#### Provided records
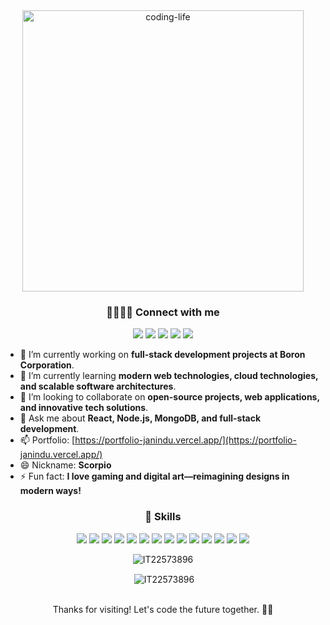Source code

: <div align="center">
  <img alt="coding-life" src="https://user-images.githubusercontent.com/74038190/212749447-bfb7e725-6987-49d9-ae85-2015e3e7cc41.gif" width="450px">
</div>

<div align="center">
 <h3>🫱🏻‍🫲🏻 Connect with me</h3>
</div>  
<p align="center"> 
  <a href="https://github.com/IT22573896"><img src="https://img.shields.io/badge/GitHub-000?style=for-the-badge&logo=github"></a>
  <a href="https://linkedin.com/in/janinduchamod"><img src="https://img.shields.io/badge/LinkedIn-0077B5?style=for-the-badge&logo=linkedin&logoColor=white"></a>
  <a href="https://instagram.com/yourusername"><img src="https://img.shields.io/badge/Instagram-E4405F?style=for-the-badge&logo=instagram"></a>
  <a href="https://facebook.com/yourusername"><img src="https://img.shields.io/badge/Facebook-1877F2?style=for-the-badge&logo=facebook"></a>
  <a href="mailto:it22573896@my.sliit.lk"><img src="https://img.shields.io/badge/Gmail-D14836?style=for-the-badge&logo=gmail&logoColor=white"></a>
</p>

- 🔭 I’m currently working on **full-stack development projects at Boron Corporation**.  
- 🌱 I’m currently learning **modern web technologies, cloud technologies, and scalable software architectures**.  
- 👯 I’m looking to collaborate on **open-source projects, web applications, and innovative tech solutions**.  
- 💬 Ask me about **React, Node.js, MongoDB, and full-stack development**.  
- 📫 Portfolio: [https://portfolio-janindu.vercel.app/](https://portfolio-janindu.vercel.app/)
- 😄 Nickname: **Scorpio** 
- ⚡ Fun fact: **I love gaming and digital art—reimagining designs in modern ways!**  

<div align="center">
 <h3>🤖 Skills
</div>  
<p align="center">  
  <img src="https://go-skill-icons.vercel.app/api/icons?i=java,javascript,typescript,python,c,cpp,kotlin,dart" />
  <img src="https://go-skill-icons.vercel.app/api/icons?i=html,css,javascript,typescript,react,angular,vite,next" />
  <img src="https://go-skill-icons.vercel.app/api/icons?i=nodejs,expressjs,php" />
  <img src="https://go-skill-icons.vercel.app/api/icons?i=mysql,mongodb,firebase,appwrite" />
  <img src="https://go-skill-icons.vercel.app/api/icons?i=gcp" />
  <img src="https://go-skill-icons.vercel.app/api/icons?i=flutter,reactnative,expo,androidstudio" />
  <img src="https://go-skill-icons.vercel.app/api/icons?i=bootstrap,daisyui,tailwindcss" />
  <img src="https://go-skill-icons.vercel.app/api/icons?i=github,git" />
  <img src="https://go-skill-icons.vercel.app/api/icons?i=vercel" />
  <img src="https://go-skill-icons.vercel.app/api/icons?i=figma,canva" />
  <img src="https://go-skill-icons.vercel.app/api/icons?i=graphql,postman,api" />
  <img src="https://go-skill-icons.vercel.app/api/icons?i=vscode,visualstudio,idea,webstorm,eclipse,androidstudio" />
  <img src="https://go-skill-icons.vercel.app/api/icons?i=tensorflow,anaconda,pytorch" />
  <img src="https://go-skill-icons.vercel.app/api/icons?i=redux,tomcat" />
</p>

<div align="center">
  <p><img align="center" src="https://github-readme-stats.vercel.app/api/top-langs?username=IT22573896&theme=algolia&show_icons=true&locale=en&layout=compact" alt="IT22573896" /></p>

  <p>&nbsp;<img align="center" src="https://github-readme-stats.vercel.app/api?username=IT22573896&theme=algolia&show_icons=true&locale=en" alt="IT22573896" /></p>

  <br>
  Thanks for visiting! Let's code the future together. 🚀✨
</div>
########
#### Provided records
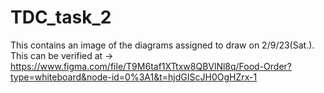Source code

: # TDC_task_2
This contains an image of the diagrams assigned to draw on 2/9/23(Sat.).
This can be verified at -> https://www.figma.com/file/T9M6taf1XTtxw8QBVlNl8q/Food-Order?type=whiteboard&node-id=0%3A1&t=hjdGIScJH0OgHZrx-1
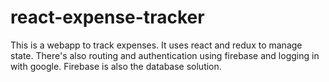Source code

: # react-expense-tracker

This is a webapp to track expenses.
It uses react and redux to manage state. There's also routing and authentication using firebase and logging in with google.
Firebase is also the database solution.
########
*What the task asks*.
Scan the data above for the word "true" and report every line where it is found.

*Reply*.
  <p><img align="center" src="https://github-readme-stats.vercel.app/api/top-langs?username=IT22573896&theme=algolia&show_icons=true&locale=en&layout=compact" alt="IT22573896" /></p>
  <p>&nbsp;<img align="center" src="https://github-readme-stats.vercel.app/api?username=IT22573896&theme=algolia&show_icons=true&locale=en" alt="IT22573896" /></p>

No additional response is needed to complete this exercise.